É certo que muitos humanos utilizam esses tais caixotes do lixo (ou qualquer outra variante do nome) para colocar no seu interior as coisas que não querem. Mas há uns quantos que preferem sujar as ruas, sujar os campos, sujar tudo e mais alguma coisa excepto, provavelmente, a própria casa. Terão esses sujadores necessidade de demonstrar alguma espécie de virilidade, afirmando que o mundo é deles e que o podem sujar à vontade? Será, simplesmente, um mau hábito que têm?
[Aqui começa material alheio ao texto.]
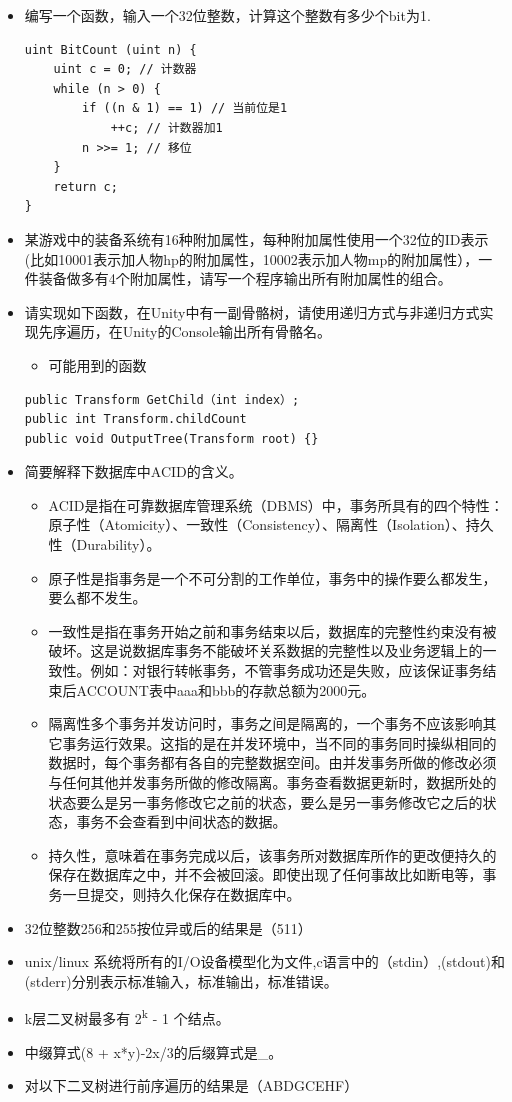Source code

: \documentclass[9pt, b5paper]{article}
\begin{document}
\begin{itemize}
\begin{itemize}
\end{itemize}
\item 编写一个函数，输入一个32位整数，计算这个整数有多少个bit为1.
\begin{verbatim}
uint BitCount (uint n) {
    uint c = 0; // 计数器
    while (n > 0) {
        if ((n & 1) == 1) // 当前位是1
            ++c; // 计数器加1
        n >>= 1; // 移位
    }
    return c;
}
\end{verbatim}
\item 某游戏中的装备系统有16种附加属性，每种附加属性使用一个32位的ID表示(比如10001表示加人物hp的附加属性，10002表示加人物mp的附加属性），一件装备做多有4个附加属性，请写一个程序输出所有附加属性的组合。
\item 请实现如下函数，在Unity中有一副骨骼树，请使用递归方式与非递归方式实现先序遍历，在Unity的Console输出所有骨骼名。
\begin{itemize}
\item 可能用到的函数
\end{itemize}
\begin{verbatim}
public Transform GetChild（int index）;
public int Transform.childCount
public void OutputTree(Transform root) {}
\end{verbatim}
\item 简要解释下数据库中ACID的含义。
\begin{itemize}
\item ACID是指在可靠数据库管理系统（DBMS）中，事务所具有的四个特性：原子性（Atomicity）、一致性（Consistency）、隔离性（Isolation）、持久性（Durability）。
\item 原子性是指事务是一个不可分割的工作单位，事务中的操作要么都发生，要么都不发生。
\item 一致性是指在事务开始之前和事务结束以后，数据库的完整性约束没有被破坏。这是说数据库事务不能破坏关系数据的完整性以及业务逻辑上的一致性。例如：对银行转帐事务，不管事务成功还是失败，应该保证事务结束后ACCOUNT表中aaa和bbb的存款总额为2000元。
\item 隔离性多个事务并发访问时，事务之间是隔离的，一个事务不应该影响其它事务运行效果。这指的是在并发环境中，当不同的事务同时操纵相同的数据时，每个事务都有各自的完整数据空间。由并发事务所做的修改必须与任何其他并发事务所做的修改隔离。事务查看数据更新时，数据所处的状态要么是另一事务修改它之前的状态，要么是另一事务修改它之后的状态，事务不会查看到中间状态的数据。
\item 持久性，意味着在事务完成以后，该事务所对数据库所作的更改便持久的保存在数据库之中，并不会被回滚。即使出现了任何事故比如断电等，事务一旦提交，则持久化保存在数据库中。
\end{itemize}
\item 32位整数256和255按位异或后的结果是（511）
\item unix/linux 系统将所有的I/O设备模型化为文件,c语言中的（stdin）,(stdout)和(stderr)分别表示标准输入，标准输出，标准错误。
\item k层二叉树最多有 2\textsuperscript{k} - 1 个结点。
\item 中缀算式(8 + x*y)-2x/3的后缀算式是\_。
\item 对以下二叉树进行前序遍历的结果是（ABDGCEHF）


\end{itemize}
\end{document}
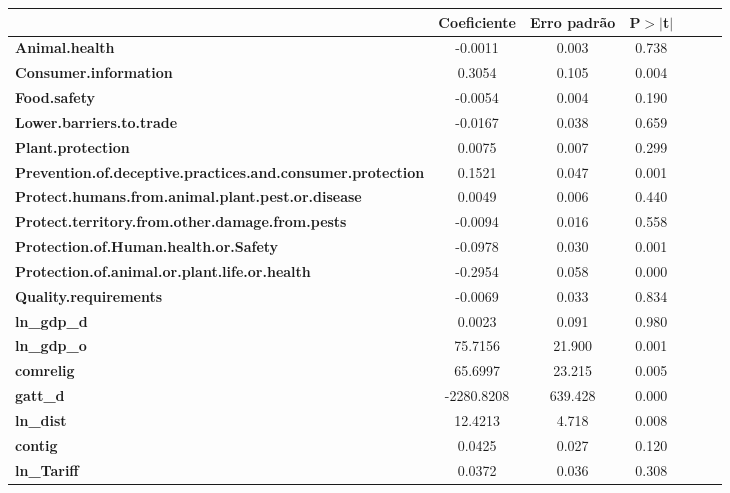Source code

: \begin{center}
\begin{tabular}{lcccccc}
                                                                   & \textbf{Coeficiente} & \textbf{Erro padrão} & \textbf{P$> |$t$|$}\\
\midrule
\textbf{Animal.health}                                             &      -0.0011  &        0.003     &        0.738\\
\textbf{Consumer.information}                                      &       0.3054  &        0.105     &        0.004\\
\textbf{Food.safety}                                               &      -0.0054  &        0.004     &        0.190\\
\textbf{Lower.barriers.to.trade}                                   &      -0.0167  &        0.038     &        0.659\\
\textbf{Plant.protection}                                          &       0.0075  &        0.007     &        0.299\\
\textbf{Prevention.of.deceptive.practices.and.consumer.protection} &       0.1521  &        0.047     &        0.001\\
\textbf{Protect.humans.from.animal.plant.pest.or.disease}          &       0.0049  &        0.006     &        0.440\\
\textbf{Protect.territory.from.other.damage.from.pests}            &      -0.0094  &        0.016     &        0.558\\
\textbf{Protection.of.Human.health.or.Safety}                      &      -0.0978  &        0.030     &        0.001\\
\textbf{Protection.of.animal.or.plant.life.or.health}              &      -0.2954  &        0.058     &        0.000\\
\textbf{Quality.requirements}                                      &      -0.0069  &        0.033     &        0.834\\
\textbf{ln\_gdp\_d}                                                &       0.0023  &        0.091     &        0.980\\
\textbf{ln\_gdp\_o}                                                &      75.7156  &       21.900     &        0.001\\
\textbf{comrelig}                                                  &      65.6997  &       23.215     &        0.005\\
\textbf{gatt\_d}                                                   &   -2280.8208  &      639.428     &        0.000\\
\textbf{ln\_dist}                                                  &      12.4213  &        4.718     &        0.008\\
\textbf{contig}                                                    &       0.0425  &        0.027     &        0.120\\
\textbf{ln\_Tariff}                                                &       0.0372  &        0.036     &        0.308\\
\bottomrule
\end{tabular}
\end{center}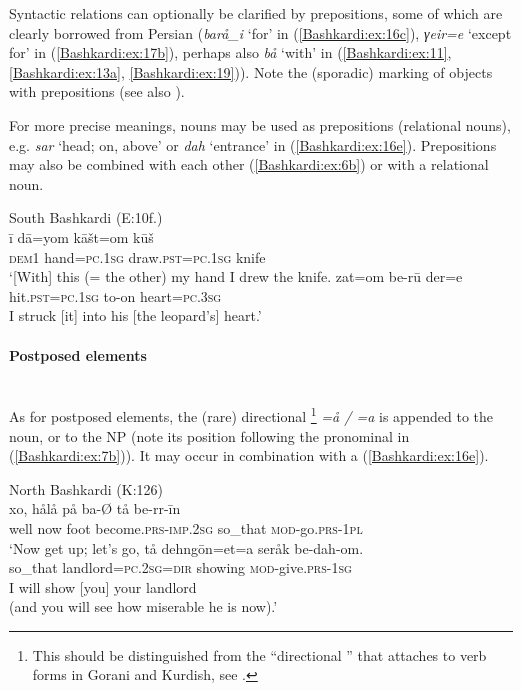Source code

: \documentclass[output=paper,colorlinks,citecolor=brown]{langscibook}
\begin{document}
{\noindent}Syntactic relations can optionally be clarified by prepositions, some of which are clearly borrowed from Persian (\textit{barå\_i} `for' in (\ref{Bashkardi:ex:16c}), \textit{γeir=e} `except for' in (\ref{Bashkardi:ex:17b}), perhaps also \textit{bå} `with' in (\ref{Bashkardi:ex:11}, \ref{Bashkardi:ex:13a}, \ref{Bashkardi:ex:19})). Note the (sporadic) marking of objects with prepositions (see also ).

For more precise meanings, nouns may be used as prepositions (relational nouns), e.g. \textit{sar} `head; on, above' or \textit{dah} `entrance' in (\ref{Bashkardi:ex:16e}). Prepositions may also be combined with each other (\ref{Bashkardi:ex:6b}) or with a relational noun. 

\ea\label{Bashkardi:ex:6}
South Bashkardi (E:10f.) \\
\ea\label{Bashkardi:ex:6a}
\gll ī dā=yom kāšt=om kūš \\
\textsc{dem1} hand\textsc{=pc.1sg}{\footnotemark} draw\textsc{.pst}\textsc{=pc.1sg} knife \\
\glt `[With] this (= the other) my hand I drew the knife.
\ex\label{Bashkardi:ex:6b}
\gll zat=om be-rū der=e \\
hit\textsc{.pst}\textsc{=pc.1sg} to-on heart\textsc{=pc.3sg} \\
\glt I struck [it] into his [the leopard's] heart.'
\z
\z{}

\paragraph{Postposed elements}\label{Bashkardi:ss:2.1.3.2}\mbox{}\\

{\noindent}As for postposed elements, the (rare) directional \footnote{
This  should be distinguished from the ``directional '' that attaches to verb forms in Gorani and Kurdish, see .
} \textit{=å / =a} is appended to the noun, or to the NP (note its position following the pronominal  in (\ref{Bashkardi:ex:7b})). It may occur in combination with a  (\ref{Bashkardi:ex:16e}). 


\ea\label{Bashkardi:ex:7}
North Bashkardi (K:126) \\
\ea\label{Bashkardi:ex:7a}
\gll xo, hålå på ba\textup{-\O} tå be-rr-īn \\ 
well now foot become\textsc{.prs}\textsc{\textsc{-imp}\textsc{.2sg}} so\_that \textsc{mod-}go\textsc{.prs}\textsc{-1pl} \\ 
\glt `Now get up; let's go,
\ex\label{Bashkardi:ex:7b}
\gll tå dehngōn\textup{\footnotemark}=et=a seråk be-dah-om. \\ 
so{\_}that landlord\textsc{=pc\textsc{.2sg}}\textsc{=dir} showing \textsc{mod-}give\textsc{.prs}\textsc{-1sg} \\
\glt [and] I will show [you] your landlord \\ (and you will see how miserable he is now).'
\z
\z
\end{document}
E há até uns indivíduos da espécie humana que fazem uso da janela da sua viatura em andamento para conspurcarem a paisagem. E consporcam-na com porcaria vária como papelinhos, embalagens, maços de tabaco vazios e até beatas acesas. Beatas essas que podem provocar incêndios florestais e, como bem sabeis, um incêndio florestal é um fenómeno dramático. É dramático não apenas para os humanos cujas casas e terrenos são apanhados pelo fogo, mas também para a biodiversidade que habitava a região que arde. Essa região, essa floresta é (ou era) a casa de espécies de aves, de insectos, de mamíferos, de répteis, de anfíbios, de fungos e de plantas que, num repente, vêem as suas vidas serem destruídas e consumidas pelo fogo que algum humano se lembrou de provocar, fazendo ou não uso de uma beata acesa. Quantos desses nossos vizinhos de outras espécies se salvarão do incêndio? Quantas famílias dos nossos vizinhos de outras espécies se salvarão?
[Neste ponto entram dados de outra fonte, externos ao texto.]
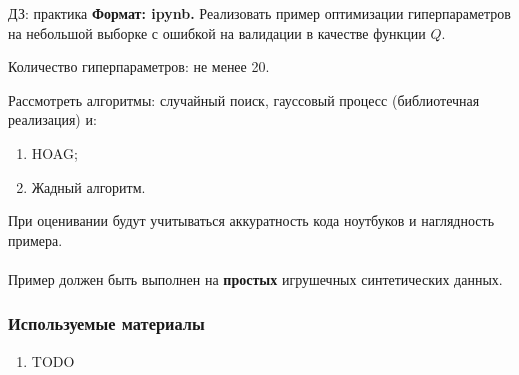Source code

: \documentclass[10pt,pdf,utf8,russian,aspectratio=169]{beamer}
\begin{document}
\begin{frame}{ДЗ: практика}
\textbf{Формат: ipynb.}
Реализовать пример оптимизации гиперпараметров на небольшой выборке с ошибкой на валидации в качестве функции $Q$.

Количество гиперпараметров: не менее 20.

Рассмотреть алгоритмы: случайный поиск, гауссовый процесс (библиотечная реализация) и:
\begin{enumerate}
\item HOAG;

\item Жадный алгоритм.

\end{enumerate}

При оценивании будут учитываться аккуратность кода ноутбуков и наглядность примера.\\~\\
Пример должен быть выполнен на  \textbf{простых} игрушечных синтетических данных.
\end{frame}


\begin{frame}
\frametitle{Используемые материалы}
\begin{enumerate}
\item TODO
\end{enumerate}
\end{frame}
\end{document}

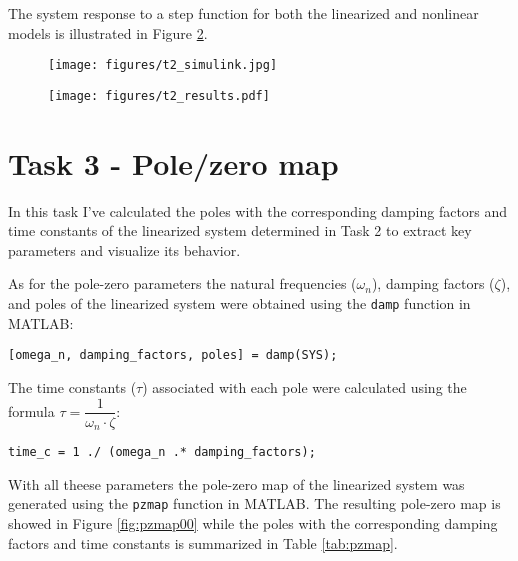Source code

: \documentclass[12pt]{article}
\begin{document}
\noindent The system response to a step function for both the linearized and nonlinear models is illustrated in Figure \ref{fig:task2}.
\newpage

\begin{figure}[ht!]
  \begin{center}
  \texttt{[image: figures/t2\_simulink.jpg]}
  \label{fig:task2}
  \end{center}
\end{figure}

\begin{figure}[ht!]
  \begin{center}
  \texttt{[image: figures/t2\_results.pdf]}
  \label{fig:task2}
  \end{center}
\end{figure}

\section*{Task 3 - Pole/zero map}
In this task I've calculated the poles with the corresponding damping factors and time constants of the linearized system determined in Task 2 to extract key parameters and visualize its behavior.
\medskip

\noindent As for the pole-zero parameters the natural frequencies ($\omega_n$), damping factors ($\zeta$), and poles of the linearized system were obtained using the \texttt{damp} function in MATLAB:

\begin{verbatim}
[omega_n, damping_factors, poles] = damp(SYS);
\end{verbatim}

\noindent The time constants ($\tau$) associated with each pole were calculated using the formula $\tau = \dfrac{1}{{\omega_n \cdot \zeta}}$:

\begin{verbatim}
time_c = 1 ./ (omega_n .* damping_factors);
\end{verbatim}

\noindent  With all theese parameters the pole-zero map of the linearized system was generated using the \texttt{pzmap} function in MATLAB. The resulting pole-zero map is showed in Figure \ref{fig:pzmap00} while the poles with the corresponding damping factors and time constants is summarized in Table \ref{tab:pzmap}.
\end{document}
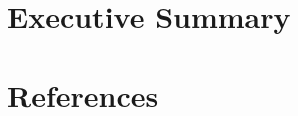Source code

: \documentclass[11pt,fullpage]{article}
\begin{document}


\section{Executive Summary}





\newpage






% 
















\clearpage






\section*{References}




\appendix



\end{document}
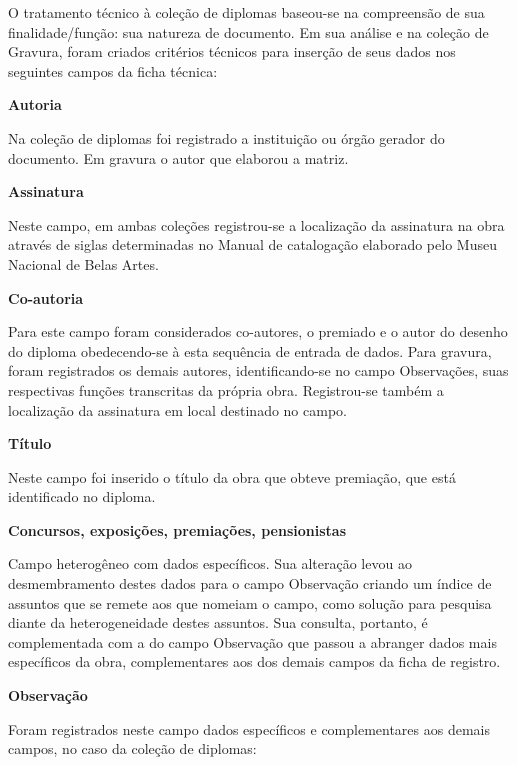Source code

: O tratamento técnico à coleção de diplomas baseou-se na compreensão de sua finalidade/função: sua natureza de documento. Em sua análise e na coleção de Gravura, foram criados critérios técnicos para inserção de seus dados nos seguintes campos da ficha técnica:

\textbf{Autoria}

Na coleção de diplomas foi registrado a instituição ou órgão gerador do documento. Em gravura o autor que elaborou a matriz.

\textbf{Assinatura}

Neste campo, em ambas coleções registrou-se a localização da assinatura na obra através de siglas determinadas no Manual de catalogação elaborado pelo Museu Nacional de Belas Artes.

\textbf{Co-autoria}

Para este campo foram considerados co-autores, o premiado e o autor do desenho do diploma obedecendo-se à esta sequência de entrada de dados. Para gravura, foram registrados os demais autores, identificando-se no campo Observações, suas respectivas funções transcritas da própria obra. Registrou-se também a localização da assinatura em local destinado no campo.

\textbf{Título}

Neste campo foi inserido o título da obra que obteve premiação, que está identificado no diploma.

\textbf{Concursos, exposições, premiações, pensionistas}

Campo heterogêneo com dados específicos. Sua alteração levou ao desmembramento destes dados para o campo Observação criando um índice de assuntos que se remete aos que nomeiam o campo, como solução para pesquisa diante da heterogeneidade destes assuntos. Sua consulta, portanto, é complementada com a do campo Observação que passou a abranger dados mais específicos da obra, complementares aos dos demais campos da ficha de registro.

\textbf{Observação}

Foram registrados neste campo dados específicos e complementares aos demais campos, no caso da coleção de diplomas:

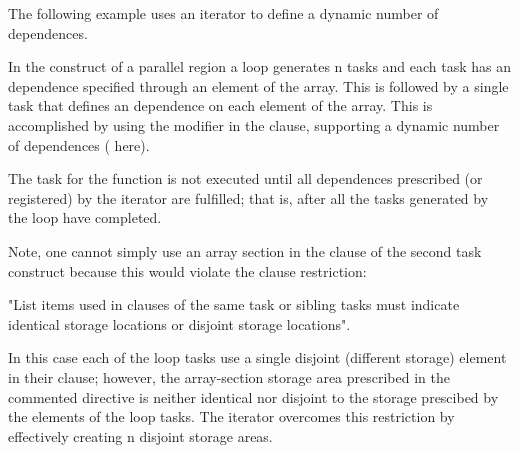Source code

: The following example uses an iterator to define a dynamic number of
dependences.

In the  construct of a parallel region a loop generates n tasks
and each task has an  dependence specified through an element of
the  array.  This is followed by a single task that defines an 
dependence on each element of the array.  This is accomplished by
using the  modifier in the  clause, supporting a dynamic number
of dependences ( here).

The task for the  function is not executed until all dependences
prescribed (or registered) by the iterator are fulfilled; that is,
after all the tasks generated by the loop have completed.

Note, one cannot simply use an array section in the  clause
of the second task construct because this would violate the  clause restriction:

"List items used in  clauses of the same task or sibling tasks
must indicate identical storage locations or disjoint storage locations".

In this case each of the loop tasks use a single disjoint (different storage)
element in their  clause; however,
the array-section storage area prescribed in the commented directive is neither
identical nor disjoint to the storage prescibed by the elements of the
loop tasks.  The iterator overcomes this restriction by effectively
creating n disjoint storage areas.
Que mais se poderá dizer acerca da imbecilidade do fenómeno que tenho vindo a aturar neste artigo?
Haverá, certamente, muito mais a dizer. Podemos, inclusive, tentar justificar o rasto de sujidade que esses indivíduos deixam por onde passam, recorrendo a áreas que vão desde a psicologia até à biologia, passando pela falta de consciência cívica ou ambiental e até a questões culturais.
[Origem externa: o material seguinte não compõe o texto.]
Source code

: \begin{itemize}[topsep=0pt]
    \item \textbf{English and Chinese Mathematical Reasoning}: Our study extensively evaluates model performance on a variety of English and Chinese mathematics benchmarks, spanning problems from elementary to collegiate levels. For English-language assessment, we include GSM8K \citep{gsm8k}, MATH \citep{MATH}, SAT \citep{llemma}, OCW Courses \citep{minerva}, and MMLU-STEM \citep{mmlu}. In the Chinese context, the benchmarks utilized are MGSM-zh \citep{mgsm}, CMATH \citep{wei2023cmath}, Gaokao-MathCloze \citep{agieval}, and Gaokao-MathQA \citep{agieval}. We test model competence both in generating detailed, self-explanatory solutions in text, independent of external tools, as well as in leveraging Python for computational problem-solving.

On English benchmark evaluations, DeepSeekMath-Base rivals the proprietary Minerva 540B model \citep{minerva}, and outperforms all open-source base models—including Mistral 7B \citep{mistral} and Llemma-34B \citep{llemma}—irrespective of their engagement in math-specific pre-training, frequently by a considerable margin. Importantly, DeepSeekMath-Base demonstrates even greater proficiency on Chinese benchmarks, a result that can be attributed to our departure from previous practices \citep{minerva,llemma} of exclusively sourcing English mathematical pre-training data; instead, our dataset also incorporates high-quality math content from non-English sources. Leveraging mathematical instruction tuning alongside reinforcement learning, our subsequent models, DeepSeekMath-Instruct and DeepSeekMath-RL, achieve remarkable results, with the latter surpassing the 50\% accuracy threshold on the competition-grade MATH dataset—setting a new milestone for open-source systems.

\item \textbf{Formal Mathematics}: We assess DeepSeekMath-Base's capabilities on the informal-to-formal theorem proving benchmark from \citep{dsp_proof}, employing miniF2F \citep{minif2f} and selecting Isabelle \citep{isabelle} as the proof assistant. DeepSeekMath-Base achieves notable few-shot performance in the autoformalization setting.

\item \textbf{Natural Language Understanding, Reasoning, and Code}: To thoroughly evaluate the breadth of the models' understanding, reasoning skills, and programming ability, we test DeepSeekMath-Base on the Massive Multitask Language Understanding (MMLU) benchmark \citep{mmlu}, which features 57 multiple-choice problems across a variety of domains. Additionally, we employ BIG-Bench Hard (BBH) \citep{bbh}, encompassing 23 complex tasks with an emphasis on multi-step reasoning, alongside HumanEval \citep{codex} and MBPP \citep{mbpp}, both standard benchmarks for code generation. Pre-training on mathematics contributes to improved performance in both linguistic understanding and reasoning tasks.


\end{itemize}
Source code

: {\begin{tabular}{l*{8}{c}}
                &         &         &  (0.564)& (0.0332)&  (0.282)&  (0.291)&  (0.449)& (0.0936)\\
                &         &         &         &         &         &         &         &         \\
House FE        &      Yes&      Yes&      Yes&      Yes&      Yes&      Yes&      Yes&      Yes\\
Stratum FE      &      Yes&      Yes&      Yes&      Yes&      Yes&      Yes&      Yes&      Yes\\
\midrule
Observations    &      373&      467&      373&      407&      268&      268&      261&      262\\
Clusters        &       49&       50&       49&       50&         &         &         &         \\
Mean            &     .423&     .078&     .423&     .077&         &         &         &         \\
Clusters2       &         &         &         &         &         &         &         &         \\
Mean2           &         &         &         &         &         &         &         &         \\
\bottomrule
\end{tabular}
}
E que tal invertermos a perspectiva? Imaginemos que um desses indivíduos sujadores se encontra pacatamente em sua casa e que alguém, no exterior, atira através da janela uma embalagem vazia de bolachas que acaba o seu vôo no chão da sala de tal indivíduo. Passa-se mais um pouco e eis que outro alguém envia-lhe via janela, uma beata acesa e respectivo maço de tabaco vazio. O tempo continua avançando e mais gente vai mandando pela janela diversas e variadas coisas que não quer. E o pacato cidadão sujador de paisagem vai tendo a sua casa cada vez mais conspurcada e até lhe podemos imaginar a reacção à medida que vai vendo a sua casa tornar-se cada vez mais imunda. Podemos imaginar-lhe várias expressões faciais e até impropérios que se vão soltando da sua boca, insultando quem lhe envia lixo pela janela da sala. Mas seja qual for a expressão, não me parece que o referido indivíduo aprecie ver a sua casa ser transformada num caixote do lixo.
Portanto, caro humano que se digna a deitar lixo variado para o chão: que tal levar esse lixo consigo até encontrar um desses objectos tridimensionais e facilmente identificáveis que fazem a recolha daquilo que você não quer?